### Brief
Beginning at the line that contains "如果您想从小型本地数据库开始，但最终迁移到云数据库，PostgreSQL 或 MySQL", transcribe every line up to the last one in the material below. Include no other lines.

● ● ●

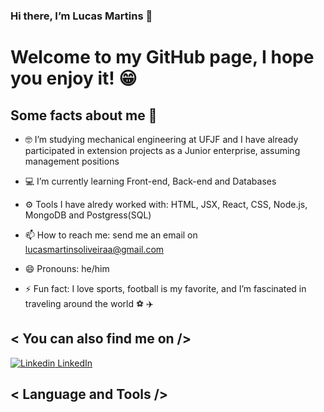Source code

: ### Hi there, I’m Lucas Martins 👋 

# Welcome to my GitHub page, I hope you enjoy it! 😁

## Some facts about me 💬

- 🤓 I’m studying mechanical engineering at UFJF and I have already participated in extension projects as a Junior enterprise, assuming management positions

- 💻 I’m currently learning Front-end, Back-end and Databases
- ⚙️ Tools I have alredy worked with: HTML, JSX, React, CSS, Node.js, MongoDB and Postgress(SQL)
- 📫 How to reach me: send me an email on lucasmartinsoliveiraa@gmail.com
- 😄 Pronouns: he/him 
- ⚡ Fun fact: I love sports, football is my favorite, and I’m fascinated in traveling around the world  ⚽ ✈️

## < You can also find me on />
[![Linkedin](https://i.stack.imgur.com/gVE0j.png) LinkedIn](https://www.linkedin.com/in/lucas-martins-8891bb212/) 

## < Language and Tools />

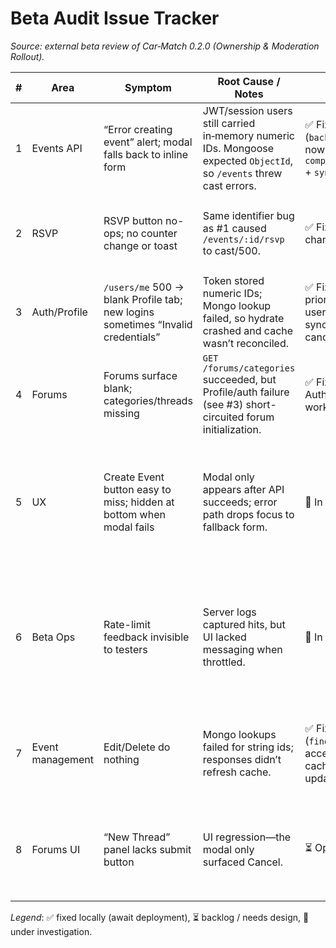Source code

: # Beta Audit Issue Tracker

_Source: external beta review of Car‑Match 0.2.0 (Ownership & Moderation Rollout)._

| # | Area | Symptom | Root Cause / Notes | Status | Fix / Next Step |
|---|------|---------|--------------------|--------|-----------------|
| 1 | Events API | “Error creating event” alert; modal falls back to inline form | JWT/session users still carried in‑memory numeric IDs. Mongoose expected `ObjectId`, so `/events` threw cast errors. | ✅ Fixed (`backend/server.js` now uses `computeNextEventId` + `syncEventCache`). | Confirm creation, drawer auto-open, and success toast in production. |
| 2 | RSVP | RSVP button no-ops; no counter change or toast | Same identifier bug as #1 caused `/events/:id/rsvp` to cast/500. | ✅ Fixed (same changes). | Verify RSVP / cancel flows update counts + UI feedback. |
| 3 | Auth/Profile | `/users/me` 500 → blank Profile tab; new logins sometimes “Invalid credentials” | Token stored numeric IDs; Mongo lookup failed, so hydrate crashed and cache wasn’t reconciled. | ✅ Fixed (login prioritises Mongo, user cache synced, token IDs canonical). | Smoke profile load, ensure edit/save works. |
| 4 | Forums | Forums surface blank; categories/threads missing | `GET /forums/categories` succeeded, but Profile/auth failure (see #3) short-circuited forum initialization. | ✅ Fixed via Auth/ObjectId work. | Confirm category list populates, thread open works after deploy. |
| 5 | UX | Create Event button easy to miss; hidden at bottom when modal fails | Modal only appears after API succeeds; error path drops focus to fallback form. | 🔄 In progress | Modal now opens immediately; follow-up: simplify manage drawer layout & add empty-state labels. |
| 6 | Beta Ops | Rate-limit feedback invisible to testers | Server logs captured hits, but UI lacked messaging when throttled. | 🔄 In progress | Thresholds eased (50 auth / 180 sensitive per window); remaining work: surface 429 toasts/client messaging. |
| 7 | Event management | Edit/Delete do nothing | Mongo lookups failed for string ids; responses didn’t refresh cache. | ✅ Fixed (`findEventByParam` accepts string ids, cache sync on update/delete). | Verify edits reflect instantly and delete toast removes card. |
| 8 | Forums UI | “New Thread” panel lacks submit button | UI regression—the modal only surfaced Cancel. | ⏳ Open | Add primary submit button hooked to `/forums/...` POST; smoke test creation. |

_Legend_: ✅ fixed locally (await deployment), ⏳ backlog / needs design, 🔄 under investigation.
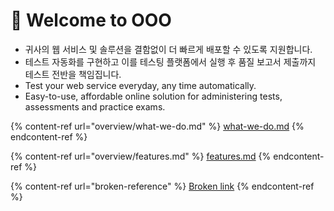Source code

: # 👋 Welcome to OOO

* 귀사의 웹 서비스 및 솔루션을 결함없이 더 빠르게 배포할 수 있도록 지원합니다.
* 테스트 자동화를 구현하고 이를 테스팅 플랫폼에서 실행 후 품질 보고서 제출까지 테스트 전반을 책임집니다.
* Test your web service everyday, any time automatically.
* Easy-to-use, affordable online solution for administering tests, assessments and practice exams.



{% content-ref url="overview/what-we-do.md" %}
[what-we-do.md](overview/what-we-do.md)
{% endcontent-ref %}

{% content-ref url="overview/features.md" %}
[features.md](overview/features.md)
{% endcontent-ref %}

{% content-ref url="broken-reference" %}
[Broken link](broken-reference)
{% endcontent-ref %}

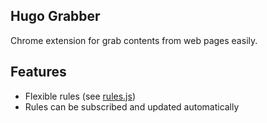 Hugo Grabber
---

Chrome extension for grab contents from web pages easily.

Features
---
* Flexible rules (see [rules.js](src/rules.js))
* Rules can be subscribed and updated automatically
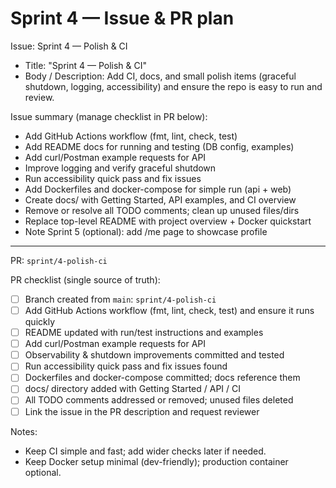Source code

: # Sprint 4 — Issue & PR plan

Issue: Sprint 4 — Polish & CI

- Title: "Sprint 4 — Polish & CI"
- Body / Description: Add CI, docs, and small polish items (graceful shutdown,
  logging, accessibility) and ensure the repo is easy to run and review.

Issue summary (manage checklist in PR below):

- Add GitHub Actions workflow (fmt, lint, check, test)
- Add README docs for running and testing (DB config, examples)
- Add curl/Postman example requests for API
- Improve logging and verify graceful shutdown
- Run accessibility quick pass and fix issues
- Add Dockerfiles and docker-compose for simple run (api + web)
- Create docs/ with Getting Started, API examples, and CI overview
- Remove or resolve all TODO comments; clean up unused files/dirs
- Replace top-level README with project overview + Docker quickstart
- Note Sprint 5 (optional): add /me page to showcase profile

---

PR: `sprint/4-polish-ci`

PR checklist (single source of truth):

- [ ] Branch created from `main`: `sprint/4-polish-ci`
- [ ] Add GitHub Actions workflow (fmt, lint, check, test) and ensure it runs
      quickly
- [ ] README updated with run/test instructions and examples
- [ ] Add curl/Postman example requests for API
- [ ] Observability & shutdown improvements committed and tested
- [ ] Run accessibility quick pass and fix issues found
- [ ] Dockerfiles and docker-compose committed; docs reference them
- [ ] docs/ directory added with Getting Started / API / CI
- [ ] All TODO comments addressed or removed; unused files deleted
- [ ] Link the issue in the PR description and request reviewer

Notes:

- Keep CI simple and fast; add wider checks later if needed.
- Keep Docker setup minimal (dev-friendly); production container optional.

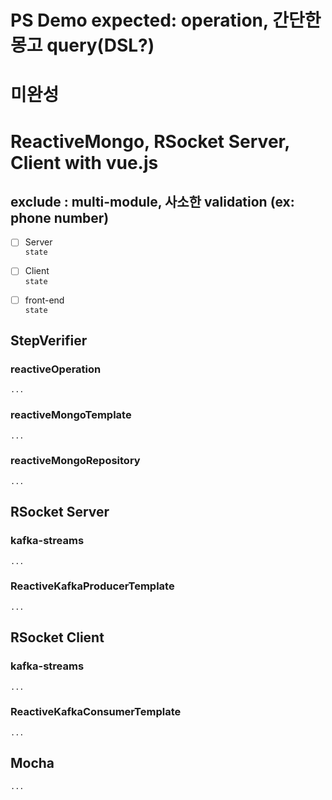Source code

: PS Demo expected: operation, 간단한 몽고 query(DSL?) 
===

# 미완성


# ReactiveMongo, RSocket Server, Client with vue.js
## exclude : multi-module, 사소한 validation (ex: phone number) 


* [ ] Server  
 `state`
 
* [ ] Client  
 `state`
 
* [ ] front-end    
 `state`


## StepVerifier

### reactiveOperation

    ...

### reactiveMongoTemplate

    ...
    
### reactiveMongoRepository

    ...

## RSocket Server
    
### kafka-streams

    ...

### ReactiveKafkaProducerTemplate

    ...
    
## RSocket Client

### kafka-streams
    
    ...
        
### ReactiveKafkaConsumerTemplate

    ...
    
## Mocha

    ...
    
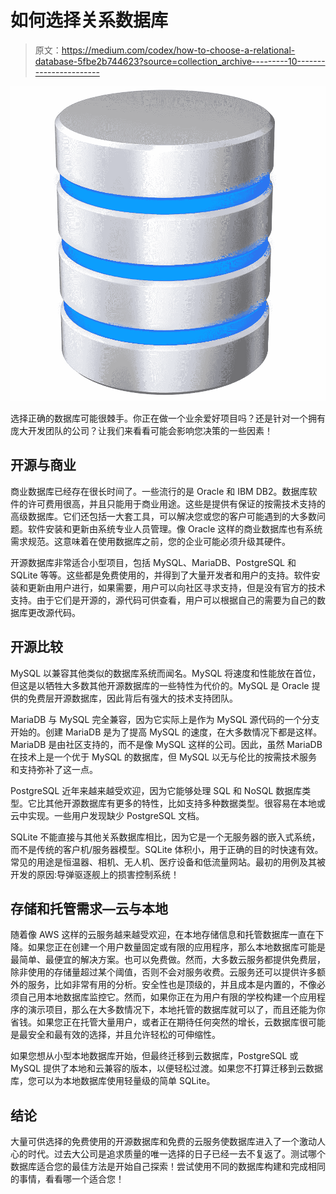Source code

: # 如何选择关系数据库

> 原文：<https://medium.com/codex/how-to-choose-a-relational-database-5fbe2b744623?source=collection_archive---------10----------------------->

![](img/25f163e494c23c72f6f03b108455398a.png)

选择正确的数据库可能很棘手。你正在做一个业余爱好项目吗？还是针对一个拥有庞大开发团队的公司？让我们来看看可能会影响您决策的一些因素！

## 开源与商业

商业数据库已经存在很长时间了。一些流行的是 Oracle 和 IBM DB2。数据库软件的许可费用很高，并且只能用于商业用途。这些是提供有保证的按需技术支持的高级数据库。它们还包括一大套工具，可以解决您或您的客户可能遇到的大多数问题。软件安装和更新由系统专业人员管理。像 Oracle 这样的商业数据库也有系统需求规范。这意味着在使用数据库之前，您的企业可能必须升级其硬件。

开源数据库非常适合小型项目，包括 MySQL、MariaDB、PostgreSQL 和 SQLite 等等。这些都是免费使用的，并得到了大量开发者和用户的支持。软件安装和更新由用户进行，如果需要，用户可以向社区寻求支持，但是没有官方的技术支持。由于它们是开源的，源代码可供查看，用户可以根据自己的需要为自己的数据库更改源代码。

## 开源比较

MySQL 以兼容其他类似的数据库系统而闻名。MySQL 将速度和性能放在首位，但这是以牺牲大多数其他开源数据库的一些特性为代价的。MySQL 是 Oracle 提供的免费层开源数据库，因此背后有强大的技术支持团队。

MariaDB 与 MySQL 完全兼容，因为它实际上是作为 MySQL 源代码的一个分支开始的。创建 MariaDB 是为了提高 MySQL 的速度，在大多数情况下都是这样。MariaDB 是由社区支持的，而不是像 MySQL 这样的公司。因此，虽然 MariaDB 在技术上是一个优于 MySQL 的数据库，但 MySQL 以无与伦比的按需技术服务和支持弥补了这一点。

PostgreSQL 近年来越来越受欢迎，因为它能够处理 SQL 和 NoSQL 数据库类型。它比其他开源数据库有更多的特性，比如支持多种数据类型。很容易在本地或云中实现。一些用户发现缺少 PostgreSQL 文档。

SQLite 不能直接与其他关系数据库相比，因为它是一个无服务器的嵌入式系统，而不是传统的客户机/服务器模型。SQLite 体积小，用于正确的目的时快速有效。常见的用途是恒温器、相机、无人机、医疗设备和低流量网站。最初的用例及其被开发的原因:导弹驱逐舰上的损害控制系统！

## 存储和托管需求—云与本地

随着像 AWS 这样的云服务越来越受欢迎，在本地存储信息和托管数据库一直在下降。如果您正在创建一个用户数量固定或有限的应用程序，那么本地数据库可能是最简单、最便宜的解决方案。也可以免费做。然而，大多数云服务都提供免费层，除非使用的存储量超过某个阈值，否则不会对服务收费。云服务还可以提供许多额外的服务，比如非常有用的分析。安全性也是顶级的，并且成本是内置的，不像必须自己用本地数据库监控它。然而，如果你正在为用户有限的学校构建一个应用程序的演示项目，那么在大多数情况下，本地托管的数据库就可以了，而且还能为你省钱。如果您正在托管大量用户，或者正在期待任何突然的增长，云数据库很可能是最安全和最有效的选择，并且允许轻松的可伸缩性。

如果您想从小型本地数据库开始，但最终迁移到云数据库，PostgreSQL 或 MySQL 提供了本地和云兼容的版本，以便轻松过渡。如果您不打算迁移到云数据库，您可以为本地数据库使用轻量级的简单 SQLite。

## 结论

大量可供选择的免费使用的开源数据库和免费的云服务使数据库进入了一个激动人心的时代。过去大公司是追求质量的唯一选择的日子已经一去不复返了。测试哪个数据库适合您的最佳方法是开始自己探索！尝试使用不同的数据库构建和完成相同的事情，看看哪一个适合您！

● ● ●

### Finished task
如果您想从小型本地数据库开始，但最终迁移到云数据库，PostgreSQL 或 MySQL 提供了本地和云兼容的版本，以便轻松过渡。如果您不打算迁移到云数据库，您可以为本地数据库使用轻量级的简单 SQLite。

## 结论

大量可供选择的免费使用的开源数据库和免费的云服务使数据库进入了一个激动人心的时代。过去大公司是追求质量的唯一选择的日子已经一去不复返了。测试哪个数据库适合您的最佳方法是开始自己探索！尝试使用不同的数据库构建和完成相同的事情，看看哪一个适合您！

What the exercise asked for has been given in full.